Two weeks of silence from the school followed the tragedy. A public statement of condolences was finally posted on November 30.

Swift Official Response — But Questions Remain

Dominican Attorney General Yeni Berenice Reynoso has ordered prosecutors and the National Directorate for Children, Adolescents, and Families (CONANI) to fast-track a criminal investigation into possible manslaughter, negligence, and violation of the long-standing aquatic-excursion ban.

The Regional Director of Education confirmed the school failed to follow safety protocols and has launched an internal probe. Meanwhile, the Ministry of Public Works immediately closed Hacienda Los Caballos after inspectors found no rescue equipment, no trained personnel, and multiple safety violations.

A Mother’s Fight for Answers

Accompanied by attorneys Mena & Salazar, Lovelie Joseph Raphael filed formal charges alleging “extreme negligence” by both the school and the venue.

“We just want the truth,” she told reporters outside the Attorney General’s office. “Show us the video. Tell us why my daughter, who earned this trip with perfect grades, came home in a coffin.”

Broader Outrage and Solidarity

The case has ignited fury among Dominican parents and civil-society groups, who accuse authorities of a “wall of silence” that breeds suspicion of a cover-up.
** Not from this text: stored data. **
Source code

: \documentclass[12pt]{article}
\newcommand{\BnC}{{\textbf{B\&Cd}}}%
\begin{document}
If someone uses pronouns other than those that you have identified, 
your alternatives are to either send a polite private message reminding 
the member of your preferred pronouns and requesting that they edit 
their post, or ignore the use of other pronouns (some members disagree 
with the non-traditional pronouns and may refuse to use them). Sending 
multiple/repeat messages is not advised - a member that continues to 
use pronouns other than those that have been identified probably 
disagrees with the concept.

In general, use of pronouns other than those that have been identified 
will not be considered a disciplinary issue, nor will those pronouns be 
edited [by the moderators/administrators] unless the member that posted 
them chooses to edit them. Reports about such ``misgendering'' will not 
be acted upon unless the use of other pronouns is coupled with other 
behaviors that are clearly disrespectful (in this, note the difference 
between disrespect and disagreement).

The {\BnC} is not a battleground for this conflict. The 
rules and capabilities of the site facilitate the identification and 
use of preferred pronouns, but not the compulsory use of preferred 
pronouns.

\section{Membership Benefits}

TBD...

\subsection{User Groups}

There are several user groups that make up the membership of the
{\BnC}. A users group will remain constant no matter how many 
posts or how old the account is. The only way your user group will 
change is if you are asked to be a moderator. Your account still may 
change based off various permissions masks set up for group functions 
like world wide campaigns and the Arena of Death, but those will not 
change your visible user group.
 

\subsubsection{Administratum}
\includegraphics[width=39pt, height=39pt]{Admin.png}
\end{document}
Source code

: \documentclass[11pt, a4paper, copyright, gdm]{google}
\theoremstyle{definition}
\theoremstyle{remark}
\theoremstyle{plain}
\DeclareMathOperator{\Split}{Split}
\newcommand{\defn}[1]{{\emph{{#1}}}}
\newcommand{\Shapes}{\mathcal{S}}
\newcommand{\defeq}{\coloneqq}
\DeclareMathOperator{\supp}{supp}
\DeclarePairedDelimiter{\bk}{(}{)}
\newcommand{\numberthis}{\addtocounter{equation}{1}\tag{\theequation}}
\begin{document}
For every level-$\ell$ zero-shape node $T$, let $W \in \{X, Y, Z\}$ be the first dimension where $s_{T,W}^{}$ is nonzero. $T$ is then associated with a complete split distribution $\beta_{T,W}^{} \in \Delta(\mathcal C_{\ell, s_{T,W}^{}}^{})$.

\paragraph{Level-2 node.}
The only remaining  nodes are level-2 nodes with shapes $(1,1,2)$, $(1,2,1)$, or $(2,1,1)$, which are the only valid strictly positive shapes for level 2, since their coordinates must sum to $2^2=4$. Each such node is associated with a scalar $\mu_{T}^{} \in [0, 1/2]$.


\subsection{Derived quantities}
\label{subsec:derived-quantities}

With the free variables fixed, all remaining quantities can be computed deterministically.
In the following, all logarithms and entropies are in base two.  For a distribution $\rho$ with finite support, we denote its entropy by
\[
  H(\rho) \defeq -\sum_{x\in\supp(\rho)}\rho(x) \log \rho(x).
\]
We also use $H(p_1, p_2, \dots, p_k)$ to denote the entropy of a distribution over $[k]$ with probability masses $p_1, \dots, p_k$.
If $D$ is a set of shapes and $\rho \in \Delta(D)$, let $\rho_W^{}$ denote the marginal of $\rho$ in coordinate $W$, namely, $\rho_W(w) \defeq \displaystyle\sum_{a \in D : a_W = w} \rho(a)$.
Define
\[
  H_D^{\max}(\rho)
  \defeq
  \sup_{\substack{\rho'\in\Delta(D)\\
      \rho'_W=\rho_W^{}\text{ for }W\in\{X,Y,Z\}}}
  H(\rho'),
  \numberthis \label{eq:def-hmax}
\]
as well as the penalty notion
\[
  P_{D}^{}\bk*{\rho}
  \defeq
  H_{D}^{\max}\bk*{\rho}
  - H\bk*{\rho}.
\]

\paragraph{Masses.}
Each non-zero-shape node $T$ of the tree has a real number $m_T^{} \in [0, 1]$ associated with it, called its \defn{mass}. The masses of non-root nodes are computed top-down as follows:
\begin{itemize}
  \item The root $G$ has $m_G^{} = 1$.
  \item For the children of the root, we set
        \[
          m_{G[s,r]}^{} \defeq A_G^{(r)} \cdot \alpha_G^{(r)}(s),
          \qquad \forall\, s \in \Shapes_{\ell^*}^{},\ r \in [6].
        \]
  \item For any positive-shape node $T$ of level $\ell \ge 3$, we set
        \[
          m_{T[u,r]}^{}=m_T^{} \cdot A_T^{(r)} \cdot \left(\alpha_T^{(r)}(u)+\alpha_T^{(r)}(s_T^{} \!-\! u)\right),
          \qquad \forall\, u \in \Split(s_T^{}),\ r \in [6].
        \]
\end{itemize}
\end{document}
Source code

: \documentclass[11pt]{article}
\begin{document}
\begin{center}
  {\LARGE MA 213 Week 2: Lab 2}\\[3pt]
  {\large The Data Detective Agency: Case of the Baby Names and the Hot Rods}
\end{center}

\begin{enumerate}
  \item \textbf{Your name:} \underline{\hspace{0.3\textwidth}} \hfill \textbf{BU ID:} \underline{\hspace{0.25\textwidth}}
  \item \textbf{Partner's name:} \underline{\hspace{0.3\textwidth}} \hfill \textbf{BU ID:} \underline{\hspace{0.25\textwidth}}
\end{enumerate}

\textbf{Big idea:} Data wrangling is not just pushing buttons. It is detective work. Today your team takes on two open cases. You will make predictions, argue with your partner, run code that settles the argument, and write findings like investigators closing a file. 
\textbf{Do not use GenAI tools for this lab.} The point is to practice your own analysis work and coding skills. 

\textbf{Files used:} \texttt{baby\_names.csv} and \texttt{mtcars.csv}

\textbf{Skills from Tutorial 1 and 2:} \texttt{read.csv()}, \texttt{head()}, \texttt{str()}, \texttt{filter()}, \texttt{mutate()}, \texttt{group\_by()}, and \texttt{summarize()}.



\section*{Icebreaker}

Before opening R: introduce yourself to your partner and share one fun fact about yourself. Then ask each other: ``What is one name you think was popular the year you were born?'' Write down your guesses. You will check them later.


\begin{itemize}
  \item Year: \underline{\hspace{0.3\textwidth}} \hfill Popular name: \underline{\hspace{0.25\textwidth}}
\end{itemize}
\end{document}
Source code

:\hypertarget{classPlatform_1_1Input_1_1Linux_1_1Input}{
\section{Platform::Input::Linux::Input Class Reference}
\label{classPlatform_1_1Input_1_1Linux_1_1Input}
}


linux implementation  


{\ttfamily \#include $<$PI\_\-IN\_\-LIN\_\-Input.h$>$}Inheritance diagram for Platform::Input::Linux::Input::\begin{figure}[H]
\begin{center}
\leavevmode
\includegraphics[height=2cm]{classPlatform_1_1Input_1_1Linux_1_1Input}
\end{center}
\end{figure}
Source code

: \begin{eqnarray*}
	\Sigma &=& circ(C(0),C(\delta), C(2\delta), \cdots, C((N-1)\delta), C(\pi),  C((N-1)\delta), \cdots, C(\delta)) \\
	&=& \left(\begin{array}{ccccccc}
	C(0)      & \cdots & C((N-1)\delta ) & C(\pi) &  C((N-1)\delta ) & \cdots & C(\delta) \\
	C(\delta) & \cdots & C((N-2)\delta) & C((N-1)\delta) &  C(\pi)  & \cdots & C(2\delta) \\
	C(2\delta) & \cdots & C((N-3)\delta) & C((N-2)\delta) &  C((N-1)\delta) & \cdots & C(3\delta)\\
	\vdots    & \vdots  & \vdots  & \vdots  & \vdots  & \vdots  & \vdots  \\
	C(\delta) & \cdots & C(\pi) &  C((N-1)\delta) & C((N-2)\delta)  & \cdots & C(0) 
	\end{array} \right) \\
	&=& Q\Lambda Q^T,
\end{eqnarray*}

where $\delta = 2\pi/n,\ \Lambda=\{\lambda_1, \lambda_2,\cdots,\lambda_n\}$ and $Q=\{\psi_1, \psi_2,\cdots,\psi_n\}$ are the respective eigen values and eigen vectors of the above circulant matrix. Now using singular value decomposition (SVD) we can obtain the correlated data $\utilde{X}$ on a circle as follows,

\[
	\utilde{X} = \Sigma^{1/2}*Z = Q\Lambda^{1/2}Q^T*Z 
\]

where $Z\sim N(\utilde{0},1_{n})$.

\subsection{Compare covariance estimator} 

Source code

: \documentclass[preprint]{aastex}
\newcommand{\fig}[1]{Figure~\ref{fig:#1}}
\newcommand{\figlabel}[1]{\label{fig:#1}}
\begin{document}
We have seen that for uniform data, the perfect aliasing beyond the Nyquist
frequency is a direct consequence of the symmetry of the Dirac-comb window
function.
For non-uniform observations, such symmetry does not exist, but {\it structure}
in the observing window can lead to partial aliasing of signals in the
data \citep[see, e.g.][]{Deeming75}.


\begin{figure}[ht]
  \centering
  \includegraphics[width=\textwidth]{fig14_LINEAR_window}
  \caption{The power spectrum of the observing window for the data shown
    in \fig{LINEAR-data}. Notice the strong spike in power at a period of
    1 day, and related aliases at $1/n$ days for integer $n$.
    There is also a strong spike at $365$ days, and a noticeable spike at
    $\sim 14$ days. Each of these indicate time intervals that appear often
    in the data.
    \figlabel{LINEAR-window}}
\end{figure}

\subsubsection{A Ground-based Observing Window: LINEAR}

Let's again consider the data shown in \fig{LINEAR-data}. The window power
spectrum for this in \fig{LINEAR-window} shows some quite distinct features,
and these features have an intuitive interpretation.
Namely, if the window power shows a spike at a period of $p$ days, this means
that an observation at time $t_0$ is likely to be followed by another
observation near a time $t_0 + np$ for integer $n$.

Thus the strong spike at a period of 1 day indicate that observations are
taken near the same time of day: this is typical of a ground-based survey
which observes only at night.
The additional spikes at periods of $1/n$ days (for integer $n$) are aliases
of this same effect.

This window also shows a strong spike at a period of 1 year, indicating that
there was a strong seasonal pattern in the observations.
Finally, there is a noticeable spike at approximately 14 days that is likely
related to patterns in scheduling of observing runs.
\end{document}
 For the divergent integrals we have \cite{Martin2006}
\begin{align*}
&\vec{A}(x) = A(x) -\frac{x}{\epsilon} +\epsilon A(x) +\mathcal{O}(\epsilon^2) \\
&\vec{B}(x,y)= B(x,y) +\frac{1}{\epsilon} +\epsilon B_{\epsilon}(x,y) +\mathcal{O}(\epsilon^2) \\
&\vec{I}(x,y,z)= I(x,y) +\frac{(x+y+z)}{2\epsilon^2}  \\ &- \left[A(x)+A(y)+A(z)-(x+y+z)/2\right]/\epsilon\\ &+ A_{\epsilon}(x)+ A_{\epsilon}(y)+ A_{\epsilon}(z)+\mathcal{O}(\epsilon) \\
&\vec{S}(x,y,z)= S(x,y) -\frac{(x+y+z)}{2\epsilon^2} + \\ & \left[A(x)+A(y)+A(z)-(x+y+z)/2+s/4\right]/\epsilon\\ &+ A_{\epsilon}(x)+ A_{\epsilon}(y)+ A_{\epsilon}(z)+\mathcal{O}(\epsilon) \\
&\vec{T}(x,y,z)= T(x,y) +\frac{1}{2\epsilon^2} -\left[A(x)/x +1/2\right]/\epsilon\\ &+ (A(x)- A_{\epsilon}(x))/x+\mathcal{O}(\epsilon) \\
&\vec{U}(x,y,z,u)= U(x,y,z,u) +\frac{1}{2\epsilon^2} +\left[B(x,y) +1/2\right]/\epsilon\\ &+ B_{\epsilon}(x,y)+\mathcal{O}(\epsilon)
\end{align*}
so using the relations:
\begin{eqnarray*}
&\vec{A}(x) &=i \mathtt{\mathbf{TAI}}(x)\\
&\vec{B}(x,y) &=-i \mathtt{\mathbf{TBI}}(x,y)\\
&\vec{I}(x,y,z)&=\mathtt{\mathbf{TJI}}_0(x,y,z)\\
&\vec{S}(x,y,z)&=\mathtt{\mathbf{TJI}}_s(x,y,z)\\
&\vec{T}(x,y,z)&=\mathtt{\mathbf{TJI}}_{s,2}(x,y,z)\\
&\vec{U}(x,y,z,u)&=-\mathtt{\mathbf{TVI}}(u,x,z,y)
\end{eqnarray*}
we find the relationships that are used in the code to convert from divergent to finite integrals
Haitian community leaders and human rights advocates have rallied behind the family, pointing to patterns of institutional indifference — and sometimes overt discrimination — faced by Haitian immigrants and their children in the Dominican Republic.

As the investigation accelerates, one thing is clear: Stephora’s bright future was stolen in a preventable tragedy that should never have happened.

Rest in peace, little scholar. The fight for justice has only begun.